* Task details *
Which lines of the data below include the string "Complexity"? Return each of them.

* Supplied entries *
- - - -

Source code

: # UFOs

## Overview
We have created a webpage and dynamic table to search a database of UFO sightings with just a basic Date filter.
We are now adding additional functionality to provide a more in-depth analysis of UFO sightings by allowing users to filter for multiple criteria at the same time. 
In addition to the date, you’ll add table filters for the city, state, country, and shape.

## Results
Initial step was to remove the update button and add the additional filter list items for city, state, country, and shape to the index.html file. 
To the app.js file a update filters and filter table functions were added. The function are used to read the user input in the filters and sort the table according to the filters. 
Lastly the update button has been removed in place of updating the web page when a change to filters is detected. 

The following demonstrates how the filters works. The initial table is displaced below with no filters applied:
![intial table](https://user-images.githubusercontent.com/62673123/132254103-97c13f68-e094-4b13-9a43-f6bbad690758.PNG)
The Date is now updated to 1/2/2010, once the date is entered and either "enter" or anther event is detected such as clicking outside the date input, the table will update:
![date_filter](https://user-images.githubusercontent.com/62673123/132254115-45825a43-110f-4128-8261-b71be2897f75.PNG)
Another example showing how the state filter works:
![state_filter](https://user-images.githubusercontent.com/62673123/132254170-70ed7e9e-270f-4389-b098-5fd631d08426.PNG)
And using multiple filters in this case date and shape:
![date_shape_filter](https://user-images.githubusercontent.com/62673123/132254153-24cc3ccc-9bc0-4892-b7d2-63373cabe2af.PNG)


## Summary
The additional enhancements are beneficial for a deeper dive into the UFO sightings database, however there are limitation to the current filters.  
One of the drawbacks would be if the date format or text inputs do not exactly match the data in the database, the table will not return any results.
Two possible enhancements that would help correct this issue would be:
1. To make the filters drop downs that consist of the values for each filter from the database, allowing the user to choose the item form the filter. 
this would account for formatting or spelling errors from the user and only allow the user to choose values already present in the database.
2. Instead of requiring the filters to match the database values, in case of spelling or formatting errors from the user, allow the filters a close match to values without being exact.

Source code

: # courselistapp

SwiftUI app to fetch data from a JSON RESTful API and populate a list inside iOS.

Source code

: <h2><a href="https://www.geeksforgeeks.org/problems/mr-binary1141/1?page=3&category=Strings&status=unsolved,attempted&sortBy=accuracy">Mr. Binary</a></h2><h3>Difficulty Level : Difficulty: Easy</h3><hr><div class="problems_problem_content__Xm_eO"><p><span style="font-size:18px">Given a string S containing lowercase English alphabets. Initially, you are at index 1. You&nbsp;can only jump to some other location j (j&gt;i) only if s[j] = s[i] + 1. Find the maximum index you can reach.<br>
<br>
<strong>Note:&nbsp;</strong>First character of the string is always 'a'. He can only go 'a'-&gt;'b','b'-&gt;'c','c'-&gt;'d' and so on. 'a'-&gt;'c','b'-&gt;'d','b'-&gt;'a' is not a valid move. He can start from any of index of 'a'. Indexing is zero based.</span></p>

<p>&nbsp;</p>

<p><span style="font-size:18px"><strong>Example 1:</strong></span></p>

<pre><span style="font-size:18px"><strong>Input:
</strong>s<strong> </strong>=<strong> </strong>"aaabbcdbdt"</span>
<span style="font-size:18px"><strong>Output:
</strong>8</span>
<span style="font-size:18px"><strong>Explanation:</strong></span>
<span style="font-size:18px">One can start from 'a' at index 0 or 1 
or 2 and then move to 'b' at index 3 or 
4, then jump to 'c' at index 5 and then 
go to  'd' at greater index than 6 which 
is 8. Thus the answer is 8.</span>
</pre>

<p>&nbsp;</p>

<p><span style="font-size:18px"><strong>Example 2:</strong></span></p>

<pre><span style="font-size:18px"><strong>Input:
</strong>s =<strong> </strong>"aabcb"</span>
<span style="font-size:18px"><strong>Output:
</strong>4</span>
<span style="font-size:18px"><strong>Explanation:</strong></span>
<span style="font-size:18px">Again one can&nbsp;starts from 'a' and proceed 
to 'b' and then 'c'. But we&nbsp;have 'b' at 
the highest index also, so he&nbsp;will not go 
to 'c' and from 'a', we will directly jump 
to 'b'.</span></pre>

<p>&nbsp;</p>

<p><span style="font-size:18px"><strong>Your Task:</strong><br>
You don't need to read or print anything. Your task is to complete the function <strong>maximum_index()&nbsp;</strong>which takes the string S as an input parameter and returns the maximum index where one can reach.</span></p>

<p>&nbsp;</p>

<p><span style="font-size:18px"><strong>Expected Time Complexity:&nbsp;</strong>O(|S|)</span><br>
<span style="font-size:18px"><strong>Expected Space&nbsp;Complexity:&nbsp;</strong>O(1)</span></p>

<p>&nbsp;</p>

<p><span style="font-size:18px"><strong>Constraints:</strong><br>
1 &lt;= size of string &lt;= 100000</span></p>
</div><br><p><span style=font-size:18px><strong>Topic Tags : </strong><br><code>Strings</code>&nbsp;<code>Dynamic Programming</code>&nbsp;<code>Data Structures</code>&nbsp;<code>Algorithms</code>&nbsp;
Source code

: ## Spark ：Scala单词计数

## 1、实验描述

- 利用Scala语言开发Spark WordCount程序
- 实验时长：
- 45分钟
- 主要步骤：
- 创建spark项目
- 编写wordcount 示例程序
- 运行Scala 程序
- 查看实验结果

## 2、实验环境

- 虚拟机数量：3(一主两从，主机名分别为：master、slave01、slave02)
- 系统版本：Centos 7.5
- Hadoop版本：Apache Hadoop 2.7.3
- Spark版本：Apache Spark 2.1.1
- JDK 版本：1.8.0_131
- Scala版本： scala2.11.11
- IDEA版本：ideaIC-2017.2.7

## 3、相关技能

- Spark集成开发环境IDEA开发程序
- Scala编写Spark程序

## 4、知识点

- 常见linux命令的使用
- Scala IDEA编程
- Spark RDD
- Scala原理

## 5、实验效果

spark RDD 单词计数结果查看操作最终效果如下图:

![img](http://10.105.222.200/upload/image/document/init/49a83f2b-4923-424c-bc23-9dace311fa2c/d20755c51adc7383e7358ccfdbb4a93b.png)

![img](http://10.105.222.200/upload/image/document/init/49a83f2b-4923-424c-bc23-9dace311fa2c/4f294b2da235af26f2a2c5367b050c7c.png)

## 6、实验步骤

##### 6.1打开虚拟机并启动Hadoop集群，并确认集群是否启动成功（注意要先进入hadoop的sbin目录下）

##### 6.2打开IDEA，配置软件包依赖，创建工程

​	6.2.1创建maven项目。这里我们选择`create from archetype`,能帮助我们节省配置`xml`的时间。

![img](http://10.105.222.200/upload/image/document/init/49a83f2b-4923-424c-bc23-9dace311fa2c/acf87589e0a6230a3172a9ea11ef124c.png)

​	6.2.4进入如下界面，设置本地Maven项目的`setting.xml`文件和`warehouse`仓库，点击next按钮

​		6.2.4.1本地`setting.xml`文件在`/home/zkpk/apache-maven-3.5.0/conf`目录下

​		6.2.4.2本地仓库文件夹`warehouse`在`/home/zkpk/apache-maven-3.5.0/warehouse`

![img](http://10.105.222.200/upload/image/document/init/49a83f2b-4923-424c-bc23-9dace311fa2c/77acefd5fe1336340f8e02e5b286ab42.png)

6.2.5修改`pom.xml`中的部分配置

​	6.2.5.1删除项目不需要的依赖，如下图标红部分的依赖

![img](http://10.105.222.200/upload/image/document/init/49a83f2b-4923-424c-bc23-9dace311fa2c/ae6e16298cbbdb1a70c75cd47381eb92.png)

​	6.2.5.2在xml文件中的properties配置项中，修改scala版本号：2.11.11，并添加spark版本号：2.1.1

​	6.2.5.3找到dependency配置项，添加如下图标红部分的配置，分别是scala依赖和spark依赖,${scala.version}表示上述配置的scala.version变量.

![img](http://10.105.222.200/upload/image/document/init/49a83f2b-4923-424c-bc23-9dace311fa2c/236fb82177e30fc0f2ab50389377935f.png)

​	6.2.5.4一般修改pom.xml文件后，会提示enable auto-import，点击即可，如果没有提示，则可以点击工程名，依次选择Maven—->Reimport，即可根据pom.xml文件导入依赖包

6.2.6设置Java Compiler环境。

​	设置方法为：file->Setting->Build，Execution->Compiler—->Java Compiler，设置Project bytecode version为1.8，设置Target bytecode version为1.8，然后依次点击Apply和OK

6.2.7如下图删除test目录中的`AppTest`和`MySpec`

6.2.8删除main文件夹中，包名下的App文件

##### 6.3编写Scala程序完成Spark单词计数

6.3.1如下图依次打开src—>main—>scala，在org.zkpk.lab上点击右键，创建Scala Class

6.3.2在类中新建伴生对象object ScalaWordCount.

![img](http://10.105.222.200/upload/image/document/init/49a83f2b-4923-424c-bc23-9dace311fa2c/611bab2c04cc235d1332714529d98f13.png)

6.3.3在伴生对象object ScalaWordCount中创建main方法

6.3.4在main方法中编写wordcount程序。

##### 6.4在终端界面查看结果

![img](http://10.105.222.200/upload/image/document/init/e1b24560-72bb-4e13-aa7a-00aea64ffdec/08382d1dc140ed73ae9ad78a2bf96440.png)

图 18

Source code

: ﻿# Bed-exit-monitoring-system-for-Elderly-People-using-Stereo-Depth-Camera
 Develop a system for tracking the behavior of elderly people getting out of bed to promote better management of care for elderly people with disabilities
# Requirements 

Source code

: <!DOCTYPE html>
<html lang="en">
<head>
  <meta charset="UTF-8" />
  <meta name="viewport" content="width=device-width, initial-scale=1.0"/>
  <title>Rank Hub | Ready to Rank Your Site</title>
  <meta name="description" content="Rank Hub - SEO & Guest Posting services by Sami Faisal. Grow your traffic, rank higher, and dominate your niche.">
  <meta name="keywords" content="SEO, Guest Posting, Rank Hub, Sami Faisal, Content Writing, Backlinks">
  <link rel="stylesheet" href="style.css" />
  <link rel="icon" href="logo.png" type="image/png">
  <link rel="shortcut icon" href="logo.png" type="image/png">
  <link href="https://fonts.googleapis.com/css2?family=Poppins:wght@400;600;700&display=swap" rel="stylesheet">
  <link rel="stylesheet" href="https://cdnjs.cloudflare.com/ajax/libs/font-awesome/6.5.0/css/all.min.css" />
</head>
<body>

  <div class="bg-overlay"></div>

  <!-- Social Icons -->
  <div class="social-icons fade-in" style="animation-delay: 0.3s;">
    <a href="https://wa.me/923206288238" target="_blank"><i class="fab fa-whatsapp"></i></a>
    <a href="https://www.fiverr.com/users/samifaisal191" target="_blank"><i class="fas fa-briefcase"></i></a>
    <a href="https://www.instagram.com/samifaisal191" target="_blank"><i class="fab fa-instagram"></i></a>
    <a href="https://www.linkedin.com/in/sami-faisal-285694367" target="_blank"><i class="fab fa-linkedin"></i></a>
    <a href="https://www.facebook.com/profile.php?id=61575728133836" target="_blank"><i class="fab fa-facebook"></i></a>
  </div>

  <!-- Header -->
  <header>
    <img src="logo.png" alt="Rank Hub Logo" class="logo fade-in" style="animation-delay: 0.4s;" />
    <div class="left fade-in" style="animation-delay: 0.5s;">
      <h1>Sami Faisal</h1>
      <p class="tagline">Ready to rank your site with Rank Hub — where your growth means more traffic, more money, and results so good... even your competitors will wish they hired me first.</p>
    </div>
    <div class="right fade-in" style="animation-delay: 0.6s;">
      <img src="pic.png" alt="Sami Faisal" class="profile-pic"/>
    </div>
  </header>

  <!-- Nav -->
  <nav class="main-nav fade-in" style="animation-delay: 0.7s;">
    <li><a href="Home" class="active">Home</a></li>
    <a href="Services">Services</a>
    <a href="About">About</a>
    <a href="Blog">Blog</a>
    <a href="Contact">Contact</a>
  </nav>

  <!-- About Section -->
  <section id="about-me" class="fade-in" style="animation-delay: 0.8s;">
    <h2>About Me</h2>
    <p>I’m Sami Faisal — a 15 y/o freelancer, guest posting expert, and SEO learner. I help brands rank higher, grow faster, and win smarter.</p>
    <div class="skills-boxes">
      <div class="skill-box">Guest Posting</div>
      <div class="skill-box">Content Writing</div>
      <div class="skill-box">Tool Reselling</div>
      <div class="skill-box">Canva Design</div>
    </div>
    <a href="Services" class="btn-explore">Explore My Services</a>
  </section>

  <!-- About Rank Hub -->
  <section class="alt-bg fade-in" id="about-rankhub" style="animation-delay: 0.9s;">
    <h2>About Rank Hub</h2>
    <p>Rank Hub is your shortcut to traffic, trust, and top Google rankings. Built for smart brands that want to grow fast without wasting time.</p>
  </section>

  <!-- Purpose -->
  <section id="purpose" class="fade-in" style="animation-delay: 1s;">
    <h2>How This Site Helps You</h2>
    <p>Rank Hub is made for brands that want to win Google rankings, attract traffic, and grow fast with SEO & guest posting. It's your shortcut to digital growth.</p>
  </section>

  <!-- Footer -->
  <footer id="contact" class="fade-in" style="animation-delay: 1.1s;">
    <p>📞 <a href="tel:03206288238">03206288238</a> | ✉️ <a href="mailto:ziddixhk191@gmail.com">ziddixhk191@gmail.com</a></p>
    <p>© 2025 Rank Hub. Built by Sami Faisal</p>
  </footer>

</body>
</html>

- - - -

* Answer below *
<p><span style="font-size:18px"><strong>Expected Time Complexity:&nbsp;</strong>O(|S|)</span><br>
<span style="font-size:18px"><strong>Expected Space&nbsp;Complexity:&nbsp;</strong>O(1)</span></p>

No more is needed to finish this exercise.